Gertrude Bell’s interests in history and archaeology were very much propelled by her fortunate upbringing. She came from a life of privilege, this allowing her to pursue a higher education and exposing her to the wider world through travel. Further encouragement from a number of key scholars, and Bell’s own love of ancient ruins and the remote, desert landscapes in which they were often located, gradually led to her sole focus on the archaeology of the ancient Near East. As her knowledge of this field grew, so did her confidence, and she began to pursue the field as a serious scholar. This activity would absorb much of her attention for several years and lead her further and further into the unknown, unexplored parts of the Near East and its fascinating past.

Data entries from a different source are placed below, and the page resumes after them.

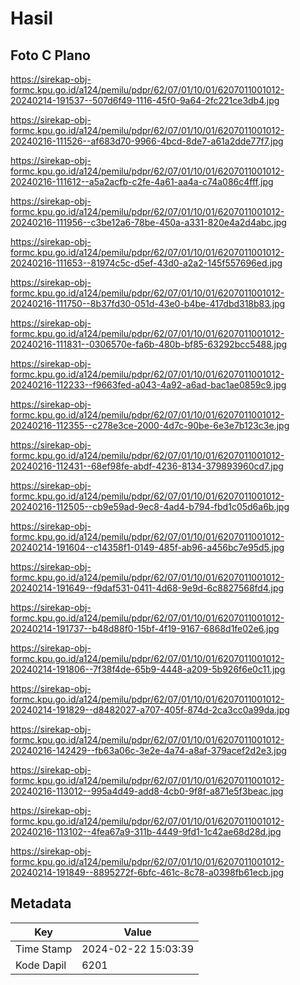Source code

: # Hasil

## Foto C Plano

https://sirekap-obj-formc.kpu.go.id/a124/pemilu/pdpr/62/07/01/10/01/6207011001012-20240214-191537--507d6f49-1116-45f0-9a64-2fc221ce3db4.jpg

https://sirekap-obj-formc.kpu.go.id/a124/pemilu/pdpr/62/07/01/10/01/6207011001012-20240216-111526--af683d70-9966-4bcd-8de7-a61a2dde77f7.jpg

https://sirekap-obj-formc.kpu.go.id/a124/pemilu/pdpr/62/07/01/10/01/6207011001012-20240216-111612--a5a2acfb-c2fe-4a61-aa4a-c74a086c4fff.jpg

https://sirekap-obj-formc.kpu.go.id/a124/pemilu/pdpr/62/07/01/10/01/6207011001012-20240216-111956--c3be12a6-78be-450a-a331-820e4a2d4abc.jpg

https://sirekap-obj-formc.kpu.go.id/a124/pemilu/pdpr/62/07/01/10/01/6207011001012-20240216-111653--81974c5c-d5ef-43d0-a2a2-145f557696ed.jpg

https://sirekap-obj-formc.kpu.go.id/a124/pemilu/pdpr/62/07/01/10/01/6207011001012-20240216-111750--8b37fd30-051d-43e0-b4be-417dbd318b83.jpg

https://sirekap-obj-formc.kpu.go.id/a124/pemilu/pdpr/62/07/01/10/01/6207011001012-20240216-111831--0306570e-fa6b-480b-bf85-63292bcc5488.jpg

https://sirekap-obj-formc.kpu.go.id/a124/pemilu/pdpr/62/07/01/10/01/6207011001012-20240216-112233--f9663fed-a043-4a92-a6ad-bac1ae0859c9.jpg

https://sirekap-obj-formc.kpu.go.id/a124/pemilu/pdpr/62/07/01/10/01/6207011001012-20240216-112355--c278e3ce-2000-4d7c-90be-6e3e7b123c3e.jpg

https://sirekap-obj-formc.kpu.go.id/a124/pemilu/pdpr/62/07/01/10/01/6207011001012-20240216-112431--68ef98fe-abdf-4236-8134-379893960cd7.jpg

https://sirekap-obj-formc.kpu.go.id/a124/pemilu/pdpr/62/07/01/10/01/6207011001012-20240216-112505--cb9e59ad-9ec8-4ad4-b794-fbd1c05d6a6b.jpg

https://sirekap-obj-formc.kpu.go.id/a124/pemilu/pdpr/62/07/01/10/01/6207011001012-20240214-191604--c14358f1-0149-485f-ab96-a456bc7e95d5.jpg

https://sirekap-obj-formc.kpu.go.id/a124/pemilu/pdpr/62/07/01/10/01/6207011001012-20240214-191649--f9daf531-0411-4d68-9e9d-6c8827568fd4.jpg

https://sirekap-obj-formc.kpu.go.id/a124/pemilu/pdpr/62/07/01/10/01/6207011001012-20240214-191737--b48d88f0-15bf-4f19-9167-6868d1fe02e6.jpg

https://sirekap-obj-formc.kpu.go.id/a124/pemilu/pdpr/62/07/01/10/01/6207011001012-20240214-191806--7f38f4de-65b9-4448-a209-5b926f6e0c11.jpg

https://sirekap-obj-formc.kpu.go.id/a124/pemilu/pdpr/62/07/01/10/01/6207011001012-20240214-191829--d8482027-a707-405f-874d-2ca3cc0a99da.jpg

https://sirekap-obj-formc.kpu.go.id/a124/pemilu/pdpr/62/07/01/10/01/6207011001012-20240216-142429--fb63a06c-3e2e-4a74-a8af-379acef2d2e3.jpg

https://sirekap-obj-formc.kpu.go.id/a124/pemilu/pdpr/62/07/01/10/01/6207011001012-20240216-113012--995a4d49-add8-4cb0-9f8f-a871e5f3beac.jpg

https://sirekap-obj-formc.kpu.go.id/a124/pemilu/pdpr/62/07/01/10/01/6207011001012-20240216-113102--4fea67a9-311b-4449-9fd1-1c42ae68d28d.jpg

https://sirekap-obj-formc.kpu.go.id/a124/pemilu/pdpr/62/07/01/10/01/6207011001012-20240214-191849--8895272f-6bfc-461c-8c78-a0398fb61ecb.jpg


## Metadata

| Key        | Value               |
| ---------- | ------------------- |
| Time Stamp | 2024-02-22 15:03:39 |
| Kode Dapil | 6201                |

Born in 1868 in northern England, Gertrude Margaret Lowthian Bell was the daughter of Hugh Bell and the granddaughter of the famous Isaac Lowthian Bell. Lowthian Bell, as he liked to be called, was one of England’s leading industrialists during the Victorian era.1 At a young age he had joined his father’s ironworks in Newcastle, shortly afterwards pioneering the use of blast furnaces and rolling mills for iron production and operating a chemical factory used to manufacture aluminium.2 By 1844, Lowthian and his brothers had established a company known as Bell Brothers, and by the 1870s, this firm had become one of the leading ironworks in the English north-east.3 The company also had colliery properties, steel mills, quarries and mines, and built a railway to convey raw materials, enabling Lowthian to control his own supplies of coal, ironstone and limestone.4 Not only was Gertrude’s grandfather a successful businessman, but he was well educated and a gifted scientist. He had studied physics, chemistry and metallurgy in Germany, Denmark, France and Britain before the age of 24, and had gone on to win many medals over the course of his life for his scientific work, especially in the fields of engineering and industry.5 He was, for example, recognized as a world authority on blast-furnace technology.6 As a man with a deep interest in his community, Lowthian Bell also entered into politics. He was elected twice as the mayor of Newcastle, served as high sheriff of the county of Durham, and held a Liberal seat in Parliament for five years. This great man, with his exceptional mind, natural curiosity and limitless vitality, had a tremendous influence on his offspring, and it is to him that we may attribute some of the same qualities seen in his granddaughter.7 Of course, Gertrude also had the advantage of inheriting much of Lowthian Bell’s fortune, and this wealth would contribute significantly to her pursuit of a higher education, her extensive travels around the world and her archaeological endeavours.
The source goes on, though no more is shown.